# [What is needed]
Each entry below should be retyped exactly as given.

# [Data provided]
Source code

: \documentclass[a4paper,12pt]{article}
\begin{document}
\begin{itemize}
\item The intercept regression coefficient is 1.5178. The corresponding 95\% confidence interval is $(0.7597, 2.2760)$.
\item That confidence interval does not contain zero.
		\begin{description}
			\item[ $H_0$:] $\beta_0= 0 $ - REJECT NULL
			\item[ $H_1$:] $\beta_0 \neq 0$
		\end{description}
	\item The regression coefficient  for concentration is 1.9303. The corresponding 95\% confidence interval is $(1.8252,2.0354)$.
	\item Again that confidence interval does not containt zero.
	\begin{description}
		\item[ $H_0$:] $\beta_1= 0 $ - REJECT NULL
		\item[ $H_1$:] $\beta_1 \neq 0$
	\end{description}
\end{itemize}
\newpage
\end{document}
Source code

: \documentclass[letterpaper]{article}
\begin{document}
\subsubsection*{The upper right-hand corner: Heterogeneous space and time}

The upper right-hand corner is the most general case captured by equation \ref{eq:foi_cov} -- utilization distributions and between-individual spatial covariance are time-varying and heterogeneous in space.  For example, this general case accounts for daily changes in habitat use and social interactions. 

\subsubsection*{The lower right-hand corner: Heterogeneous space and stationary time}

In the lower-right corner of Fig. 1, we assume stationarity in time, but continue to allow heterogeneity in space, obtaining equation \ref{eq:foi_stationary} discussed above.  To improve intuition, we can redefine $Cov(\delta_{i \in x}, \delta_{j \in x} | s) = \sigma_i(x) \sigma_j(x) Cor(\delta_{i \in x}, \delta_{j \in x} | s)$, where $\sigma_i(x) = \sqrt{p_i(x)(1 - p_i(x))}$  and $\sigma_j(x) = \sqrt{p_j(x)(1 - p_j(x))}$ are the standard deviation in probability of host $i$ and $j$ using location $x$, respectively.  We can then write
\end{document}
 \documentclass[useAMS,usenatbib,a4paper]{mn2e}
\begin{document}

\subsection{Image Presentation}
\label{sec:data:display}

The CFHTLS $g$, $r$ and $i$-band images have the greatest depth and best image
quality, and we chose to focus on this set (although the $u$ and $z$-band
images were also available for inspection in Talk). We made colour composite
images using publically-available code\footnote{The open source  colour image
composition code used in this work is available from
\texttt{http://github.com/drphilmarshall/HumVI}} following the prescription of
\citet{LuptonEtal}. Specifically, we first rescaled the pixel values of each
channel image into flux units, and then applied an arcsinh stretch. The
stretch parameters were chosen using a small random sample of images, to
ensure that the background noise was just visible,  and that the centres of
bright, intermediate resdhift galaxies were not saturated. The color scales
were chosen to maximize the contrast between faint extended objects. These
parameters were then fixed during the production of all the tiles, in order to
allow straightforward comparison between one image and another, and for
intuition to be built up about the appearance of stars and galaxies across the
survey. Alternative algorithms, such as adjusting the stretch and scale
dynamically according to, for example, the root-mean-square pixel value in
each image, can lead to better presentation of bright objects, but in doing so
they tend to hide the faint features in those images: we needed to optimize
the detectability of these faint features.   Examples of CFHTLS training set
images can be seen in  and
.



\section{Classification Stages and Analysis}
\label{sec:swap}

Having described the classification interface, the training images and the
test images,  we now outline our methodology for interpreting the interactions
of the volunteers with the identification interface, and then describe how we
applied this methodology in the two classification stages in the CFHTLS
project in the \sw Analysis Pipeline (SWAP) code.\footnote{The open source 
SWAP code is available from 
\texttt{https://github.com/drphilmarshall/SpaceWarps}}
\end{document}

# [The answer]
Source code

: \documentclass[a4paper,12pt]{article}
\begin{document}
\begin{itemize}
\item The intercept regression coefficient is 1.5178. The corresponding 95\% confidence interval is $(0.7597, 2.2760)$.
\item That confidence interval does not contain zero.
		\begin{description}
			\item[ $H_0$:] $\beta_0= 0 $ - REJECT NULL
			\item[ $H_1$:] $\beta_0 \neq 0$
		\end{description}
	\item The regression coefficient  for concentration is 1.9303. The corresponding 95\% confidence interval is $(1.8252,2.0354)$.
	\item Again that confidence interval does not containt zero.
	\begin{description}
		\item[ $H_0$:] $\beta_1= 0 $ - REJECT NULL
		\item[ $H_1$:] $\beta_1 \neq 0$
	\end{description}
\end{itemize}
\newpage
\end{document}
Source code

: \documentclass[letterpaper]{article}
\begin{document}
\subsubsection*{The upper right-hand corner: Heterogeneous space and time}

The upper right-hand corner is the most general case captured by equation \ref{eq:foi_cov} -- utilization distributions and between-individual spatial covariance are time-varying and heterogeneous in space.  For example, this general case accounts for daily changes in habitat use and social interactions. 

\subsubsection*{The lower right-hand corner: Heterogeneous space and stationary time}

In the lower-right corner of Fig. 1, we assume stationarity in time, but continue to allow heterogeneity in space, obtaining equation \ref{eq:foi_stationary} discussed above.  To improve intuition, we can redefine $Cov(\delta_{i \in x}, \delta_{j \in x} | s) = \sigma_i(x) \sigma_j(x) Cor(\delta_{i \in x}, \delta_{j \in x} | s)$, where $\sigma_i(x) = \sqrt{p_i(x)(1 - p_i(x))}$  and $\sigma_j(x) = \sqrt{p_j(x)(1 - p_j(x))}$ are the standard deviation in probability of host $i$ and $j$ using location $x$, respectively.  We can then write
\end{document}
 \documentclass[useAMS,usenatbib,a4paper]{mn2e}
\begin{document}

\subsection{Image Presentation}
\label{sec:data:display}

The CFHTLS $g$, $r$ and $i$-band images have the greatest depth and best image
quality, and we chose to focus on this set (although the $u$ and $z$-band
images were also available for inspection in Talk). We made colour composite
images using publically-available code\footnote{The open source  colour image
composition code used in this work is available from
\texttt{http://github.com/drphilmarshall/HumVI}} following the prescription of
\citet{LuptonEtal}. Specifically, we first rescaled the pixel values of each
channel image into flux units, and then applied an arcsinh stretch. The
stretch parameters were chosen using a small random sample of images, to
ensure that the background noise was just visible,  and that the centres of
bright, intermediate resdhift galaxies were not saturated. The color scales
were chosen to maximize the contrast between faint extended objects. These
parameters were then fixed during the production of all the tiles, in order to
allow straightforward comparison between one image and another, and for
intuition to be built up about the appearance of stars and galaxies across the
survey. Alternative algorithms, such as adjusting the stretch and scale
dynamically according to, for example, the root-mean-square pixel value in
each image, can lead to better presentation of bright objects, but in doing so
they tend to hide the faint features in those images: we needed to optimize
the detectability of these faint features.   Examples of CFHTLS training set
images can be seen in  and
.



\section{Classification Stages and Analysis}
\label{sec:swap}

Having described the classification interface, the training images and the
test images,  we now outline our methodology for interpreting the interactions
of the volunteers with the identification interface, and then describe how we
applied this methodology in the two classification stages in the CFHTLS
project in the \sw Analysis Pipeline (SWAP) code.\footnote{The open source 
SWAP code is available from 
\texttt{https://github.com/drphilmarshall/SpaceWarps}}
\end{document}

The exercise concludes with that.